In this blog we explore the mechanisms by which teacher beliefs on gender affect students, and discuss possible remedial interventions.

Figure 1: Mapping teacher beliefs to student and teacher outcomes

Teacher beliefs are an under-explored but important component of teacher quality

Available evidence from rich and developing countries alike conveys a single message—if teachers have regressive gender norms, this affects students. Teachers’ biases are transmitted through their interactions with students and can affect how they teach thus significantly affecting students’ experiences in school. While the effects are mainly cognitive, evidence also points to the significance of teacher role models in shaping students' beliefs. There are direct impacts on students' long and short term educational choices as well as their consequent earnings.

Teacher beliefs about gender directly impact students’ academic achievement and choices

Gender biases are pervasive in society, especially in developing countries, and as a result girls have fewer learning opportunities and employment options. Teacher-held gender stereotypes can affect girls’ academic achievement in schools in regular assessments, as well as their choices for academic progression in later years.

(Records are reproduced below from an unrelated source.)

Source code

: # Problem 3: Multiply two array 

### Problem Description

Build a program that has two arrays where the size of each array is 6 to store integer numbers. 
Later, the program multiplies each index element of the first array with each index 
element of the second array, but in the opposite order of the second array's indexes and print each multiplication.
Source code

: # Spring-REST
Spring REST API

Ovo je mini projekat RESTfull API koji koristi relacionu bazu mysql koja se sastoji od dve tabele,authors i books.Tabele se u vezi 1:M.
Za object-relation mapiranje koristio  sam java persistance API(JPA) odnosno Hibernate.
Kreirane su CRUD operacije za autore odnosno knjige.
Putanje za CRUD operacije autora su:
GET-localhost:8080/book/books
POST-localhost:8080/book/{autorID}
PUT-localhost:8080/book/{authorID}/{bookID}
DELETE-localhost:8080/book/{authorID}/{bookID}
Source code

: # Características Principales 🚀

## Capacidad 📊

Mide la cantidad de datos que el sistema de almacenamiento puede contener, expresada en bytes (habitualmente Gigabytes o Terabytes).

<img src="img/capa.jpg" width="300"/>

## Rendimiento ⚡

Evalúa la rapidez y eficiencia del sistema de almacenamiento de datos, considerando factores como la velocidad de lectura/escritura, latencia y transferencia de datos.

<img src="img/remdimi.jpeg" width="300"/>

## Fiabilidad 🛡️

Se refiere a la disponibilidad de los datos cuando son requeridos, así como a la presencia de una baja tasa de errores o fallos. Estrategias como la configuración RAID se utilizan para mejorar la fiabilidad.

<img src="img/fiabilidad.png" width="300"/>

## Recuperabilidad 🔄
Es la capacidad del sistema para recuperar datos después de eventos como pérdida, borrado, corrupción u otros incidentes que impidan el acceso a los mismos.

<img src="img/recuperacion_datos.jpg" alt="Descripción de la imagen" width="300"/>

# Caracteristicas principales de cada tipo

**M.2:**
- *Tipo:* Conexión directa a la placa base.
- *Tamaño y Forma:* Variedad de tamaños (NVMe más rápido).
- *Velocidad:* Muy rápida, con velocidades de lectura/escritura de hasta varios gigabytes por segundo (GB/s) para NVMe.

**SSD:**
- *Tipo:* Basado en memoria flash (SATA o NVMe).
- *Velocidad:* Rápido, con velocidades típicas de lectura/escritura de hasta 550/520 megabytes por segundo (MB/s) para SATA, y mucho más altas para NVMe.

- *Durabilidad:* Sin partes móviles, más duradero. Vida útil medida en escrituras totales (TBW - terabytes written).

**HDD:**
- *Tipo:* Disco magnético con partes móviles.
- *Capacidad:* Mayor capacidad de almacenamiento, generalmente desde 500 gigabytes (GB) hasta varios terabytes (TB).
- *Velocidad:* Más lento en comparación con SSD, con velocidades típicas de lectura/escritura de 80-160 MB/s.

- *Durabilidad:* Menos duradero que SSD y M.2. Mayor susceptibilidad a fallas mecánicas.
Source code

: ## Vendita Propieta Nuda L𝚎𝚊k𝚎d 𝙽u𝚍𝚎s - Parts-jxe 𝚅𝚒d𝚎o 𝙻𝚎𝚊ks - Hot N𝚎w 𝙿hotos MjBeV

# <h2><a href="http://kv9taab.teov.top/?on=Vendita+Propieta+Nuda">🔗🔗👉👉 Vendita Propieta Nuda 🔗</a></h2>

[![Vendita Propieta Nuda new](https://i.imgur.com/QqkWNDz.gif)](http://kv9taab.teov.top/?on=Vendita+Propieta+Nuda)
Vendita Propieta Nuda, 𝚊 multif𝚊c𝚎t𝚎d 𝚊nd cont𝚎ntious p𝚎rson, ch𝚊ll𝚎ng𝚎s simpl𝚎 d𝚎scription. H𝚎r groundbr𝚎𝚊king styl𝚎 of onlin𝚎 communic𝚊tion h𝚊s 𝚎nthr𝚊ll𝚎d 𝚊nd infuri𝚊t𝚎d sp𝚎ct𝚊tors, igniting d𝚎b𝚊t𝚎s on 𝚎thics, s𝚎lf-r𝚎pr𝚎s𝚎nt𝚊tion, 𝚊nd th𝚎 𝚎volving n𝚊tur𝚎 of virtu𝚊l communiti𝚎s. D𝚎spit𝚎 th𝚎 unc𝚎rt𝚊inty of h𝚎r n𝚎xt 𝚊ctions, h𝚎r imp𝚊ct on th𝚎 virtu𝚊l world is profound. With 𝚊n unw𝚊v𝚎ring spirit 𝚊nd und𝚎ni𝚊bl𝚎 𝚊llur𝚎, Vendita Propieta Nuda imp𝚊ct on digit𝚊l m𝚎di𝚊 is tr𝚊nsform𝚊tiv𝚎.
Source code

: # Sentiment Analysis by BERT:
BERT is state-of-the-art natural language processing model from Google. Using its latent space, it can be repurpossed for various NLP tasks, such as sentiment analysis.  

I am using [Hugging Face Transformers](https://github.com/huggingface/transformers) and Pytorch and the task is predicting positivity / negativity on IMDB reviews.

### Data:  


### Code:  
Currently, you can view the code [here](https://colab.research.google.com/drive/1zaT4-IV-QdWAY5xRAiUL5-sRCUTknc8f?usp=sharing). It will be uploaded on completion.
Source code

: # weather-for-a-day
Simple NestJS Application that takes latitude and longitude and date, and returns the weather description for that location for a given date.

Teachers with more traditional gender views have been shown to cause poorer performance by girls in standardised tests compared to their peers, with the effect compounded with continued exposure to the same teacher. Students are more likely to be disengaged especially in STEM courses when teachers project traditional gender stereotypes, with a larger negative effect from female than male teachers.

Teachers demonstrate and transmit these traditional biases in their estimations of students’ abilities or tendencies

Studies have shown that admissions to these higher education courses can be hindered for girls due to them being perceived as less competent than their male counterparts. Data from large-scale assessments, such as the PASEC (see Figure 2), confirm this—both male and female teachers rate boys as being innately better than girls at maths. Conversely, girls are favoured at being better at reading than boys by teachers of both genders. Girls are similarly impacted by these biases in later years of schooling, often negatively graded in peer-tutoring in STEM courses, even by female tutors, despite being equally engaged and participatory.

Figure 2: Teachers’ opinions of boys’ and girls’ relative innate abilities in maths and reading, by teacher gender

Source: Authors’ construction based on data from PASEC (2014) 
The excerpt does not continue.